Original Address
background: Why do you want to do smooth processing?
0 probability problem is that when calculating the probability of an instance, if a quantity X is not present in the Observation sample library (training set), the probability result of the whole instance is 0. In the text classification problem, when a word does not appear in the training sample, the word adjustment probability is 0, the use of a hyphen to calculate the probability of the text is also 0. This is unreasonable and cannot be arbitrarily considered as an event without observing the probability of the event being 0. the theoretical support of Laplace
In order to solve the problem of 0 probability, the French mathematician Laplace first proposed using the method of adding 1 to estimate the probability of no phenomenon, so the addition of smoothing is also called Laplace smoothing.
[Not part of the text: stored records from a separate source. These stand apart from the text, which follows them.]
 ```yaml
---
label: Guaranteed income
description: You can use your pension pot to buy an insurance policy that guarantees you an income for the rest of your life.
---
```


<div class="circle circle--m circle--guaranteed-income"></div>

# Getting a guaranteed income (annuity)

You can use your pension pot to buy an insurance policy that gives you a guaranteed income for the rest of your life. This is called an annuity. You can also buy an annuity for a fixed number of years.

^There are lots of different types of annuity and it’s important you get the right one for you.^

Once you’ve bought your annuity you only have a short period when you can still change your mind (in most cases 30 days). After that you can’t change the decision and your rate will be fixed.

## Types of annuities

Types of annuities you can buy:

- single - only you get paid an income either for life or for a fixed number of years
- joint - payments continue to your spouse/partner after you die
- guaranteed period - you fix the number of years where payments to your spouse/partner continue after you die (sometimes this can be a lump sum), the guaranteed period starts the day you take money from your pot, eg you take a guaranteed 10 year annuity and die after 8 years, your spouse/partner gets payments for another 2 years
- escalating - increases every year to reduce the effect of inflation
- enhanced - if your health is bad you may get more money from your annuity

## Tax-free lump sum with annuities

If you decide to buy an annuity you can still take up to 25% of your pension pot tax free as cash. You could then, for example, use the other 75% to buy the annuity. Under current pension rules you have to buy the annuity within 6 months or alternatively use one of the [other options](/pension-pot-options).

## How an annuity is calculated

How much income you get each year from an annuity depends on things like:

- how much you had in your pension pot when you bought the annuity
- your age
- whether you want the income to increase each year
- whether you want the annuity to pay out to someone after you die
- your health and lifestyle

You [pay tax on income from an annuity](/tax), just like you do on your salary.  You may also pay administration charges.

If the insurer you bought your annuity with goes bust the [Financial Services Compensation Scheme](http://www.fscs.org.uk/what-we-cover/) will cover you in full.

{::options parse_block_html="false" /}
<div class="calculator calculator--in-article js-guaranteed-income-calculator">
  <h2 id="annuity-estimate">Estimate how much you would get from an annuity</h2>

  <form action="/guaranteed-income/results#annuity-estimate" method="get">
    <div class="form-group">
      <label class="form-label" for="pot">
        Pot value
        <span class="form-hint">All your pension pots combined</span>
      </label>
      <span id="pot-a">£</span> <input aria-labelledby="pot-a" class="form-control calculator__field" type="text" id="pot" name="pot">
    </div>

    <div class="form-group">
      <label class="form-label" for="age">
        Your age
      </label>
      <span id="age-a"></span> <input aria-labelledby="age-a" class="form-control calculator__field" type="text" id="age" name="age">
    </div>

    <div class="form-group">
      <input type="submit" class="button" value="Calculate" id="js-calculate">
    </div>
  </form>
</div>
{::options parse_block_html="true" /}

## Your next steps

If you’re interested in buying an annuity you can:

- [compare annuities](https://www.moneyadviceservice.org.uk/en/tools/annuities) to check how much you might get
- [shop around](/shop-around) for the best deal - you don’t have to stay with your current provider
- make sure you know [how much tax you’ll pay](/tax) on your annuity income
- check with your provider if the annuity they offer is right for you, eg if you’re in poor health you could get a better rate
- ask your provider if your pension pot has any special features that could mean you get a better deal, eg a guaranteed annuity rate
Assuming that the training sample is very large, the estimated probability change caused by the count of each component X plus 1 can be neglected, but it is convenient and effective to avoid the 0 probability problem. Application Examples
Suppose in the text classification, there are 3 classes, C1, C2, C3, in the specified training sample, a word K1, in each class, the probability of observing the count 0,990,10,k1 is 0,0.99,0.01, the calculation of these three quantities using Laplace smoothing is as follows:
1/1003 = 0.001,991/1003=0.988,11/1003=0.011
The addition of Lambda (1≥lambda≥0) is often used to replace the simple plus 1 in practical use. If you add a lambda to n counts, you should also remember to add N*LAMBDA to the denominator.